WHAT YOU NEED TO DO
All lines in the material containing the word "nicht" need to be copied.

DATASET CONTENT

........

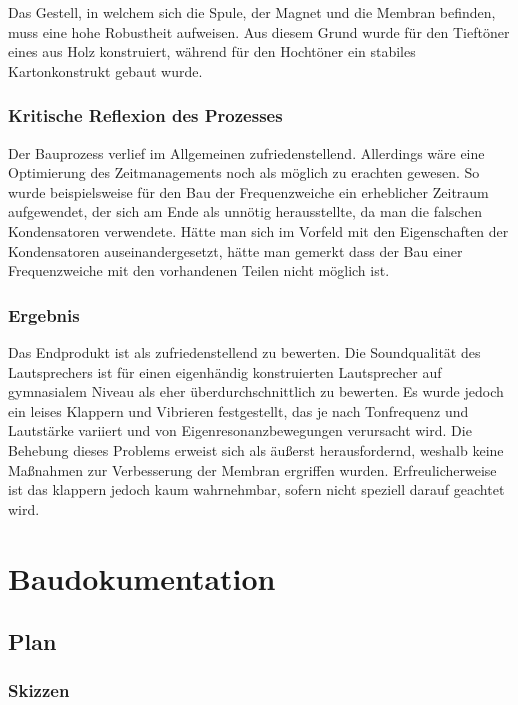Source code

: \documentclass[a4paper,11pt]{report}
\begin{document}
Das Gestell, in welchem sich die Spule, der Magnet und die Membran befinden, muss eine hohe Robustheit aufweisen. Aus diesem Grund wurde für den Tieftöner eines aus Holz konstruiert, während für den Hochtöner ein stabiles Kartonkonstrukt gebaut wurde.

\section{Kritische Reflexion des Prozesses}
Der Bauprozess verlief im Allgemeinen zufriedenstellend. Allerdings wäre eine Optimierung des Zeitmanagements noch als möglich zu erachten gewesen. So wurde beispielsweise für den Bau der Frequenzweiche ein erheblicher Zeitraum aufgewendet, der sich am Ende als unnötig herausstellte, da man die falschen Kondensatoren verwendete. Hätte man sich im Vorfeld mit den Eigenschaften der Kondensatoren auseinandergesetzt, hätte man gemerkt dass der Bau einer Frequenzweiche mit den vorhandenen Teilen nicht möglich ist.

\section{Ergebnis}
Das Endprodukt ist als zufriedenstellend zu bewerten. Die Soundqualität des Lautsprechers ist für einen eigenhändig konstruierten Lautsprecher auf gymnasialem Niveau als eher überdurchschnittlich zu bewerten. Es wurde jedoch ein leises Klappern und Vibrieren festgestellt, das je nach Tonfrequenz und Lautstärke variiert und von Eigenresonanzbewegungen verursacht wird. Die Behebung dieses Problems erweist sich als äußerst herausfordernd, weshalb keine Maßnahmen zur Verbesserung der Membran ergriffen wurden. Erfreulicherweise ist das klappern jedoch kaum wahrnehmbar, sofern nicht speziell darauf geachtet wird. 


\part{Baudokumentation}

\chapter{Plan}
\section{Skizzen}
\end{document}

........

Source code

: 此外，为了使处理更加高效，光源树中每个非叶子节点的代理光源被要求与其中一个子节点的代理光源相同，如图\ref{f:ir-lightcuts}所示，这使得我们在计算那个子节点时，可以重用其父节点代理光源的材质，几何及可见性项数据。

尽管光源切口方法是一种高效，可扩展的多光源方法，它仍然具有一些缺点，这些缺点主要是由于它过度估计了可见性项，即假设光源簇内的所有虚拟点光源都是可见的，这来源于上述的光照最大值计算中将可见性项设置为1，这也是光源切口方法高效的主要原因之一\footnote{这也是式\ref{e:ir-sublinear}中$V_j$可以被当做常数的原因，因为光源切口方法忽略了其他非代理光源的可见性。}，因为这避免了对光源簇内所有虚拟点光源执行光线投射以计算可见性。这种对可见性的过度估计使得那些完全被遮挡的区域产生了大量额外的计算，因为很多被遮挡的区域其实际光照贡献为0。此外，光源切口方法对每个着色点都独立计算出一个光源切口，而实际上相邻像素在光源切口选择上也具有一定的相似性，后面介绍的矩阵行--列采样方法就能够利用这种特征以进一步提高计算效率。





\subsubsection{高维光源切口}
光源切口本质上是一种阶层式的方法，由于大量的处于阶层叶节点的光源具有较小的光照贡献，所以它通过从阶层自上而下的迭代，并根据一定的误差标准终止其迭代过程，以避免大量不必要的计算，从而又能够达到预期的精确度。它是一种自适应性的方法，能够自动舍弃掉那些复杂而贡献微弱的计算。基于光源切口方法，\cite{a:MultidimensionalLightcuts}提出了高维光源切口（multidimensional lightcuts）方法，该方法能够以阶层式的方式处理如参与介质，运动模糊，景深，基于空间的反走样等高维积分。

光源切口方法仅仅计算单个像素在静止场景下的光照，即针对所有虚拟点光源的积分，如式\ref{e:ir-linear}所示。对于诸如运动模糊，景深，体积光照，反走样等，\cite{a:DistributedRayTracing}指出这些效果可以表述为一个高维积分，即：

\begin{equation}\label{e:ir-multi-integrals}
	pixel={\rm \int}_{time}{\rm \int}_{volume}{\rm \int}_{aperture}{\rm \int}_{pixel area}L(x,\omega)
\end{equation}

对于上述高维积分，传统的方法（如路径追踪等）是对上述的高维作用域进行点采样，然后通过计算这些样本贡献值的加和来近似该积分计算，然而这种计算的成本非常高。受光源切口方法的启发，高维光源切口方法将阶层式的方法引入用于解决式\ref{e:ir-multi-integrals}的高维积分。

........

RESPONSE AREA
Der Bauprozess verlief im Allgemeinen zufriedenstellend. Allerdings wäre eine Optimierung des Zeitmanagements noch als möglich zu erachten gewesen. So wurde beispielsweise für den Bau der Frequenzweiche ein erheblicher Zeitraum aufgewendet, der sich am Ende als unnötig herausstellte, da man die falschen Kondensatoren verwendete. Hätte man sich im Vorfeld mit den Eigenschaften der Kondensatoren auseinandergesetzt, hätte man gemerkt dass der Bau einer Frequenzweiche mit den vorhandenen Teilen nicht möglich ist.
Das Endprodukt ist als zufriedenstellend zu bewerten. Die Soundqualität des Lautsprechers ist für einen eigenhändig konstruierten Lautsprecher auf gymnasialem Niveau als eher überdurchschnittlich zu bewerten. Es wurde jedoch ein leises Klappern und Vibrieren festgestellt, das je nach Tonfrequenz und Lautstärke variiert und von Eigenresonanzbewegungen verursacht wird. Die Behebung dieses Problems erweist sich als äußerst herausfordernd, weshalb keine Maßnahmen zur Verbesserung der Membran ergriffen wurden. Erfreulicherweise ist das klappern jedoch kaum wahrnehmbar, sofern nicht speziell darauf geachtet wird. 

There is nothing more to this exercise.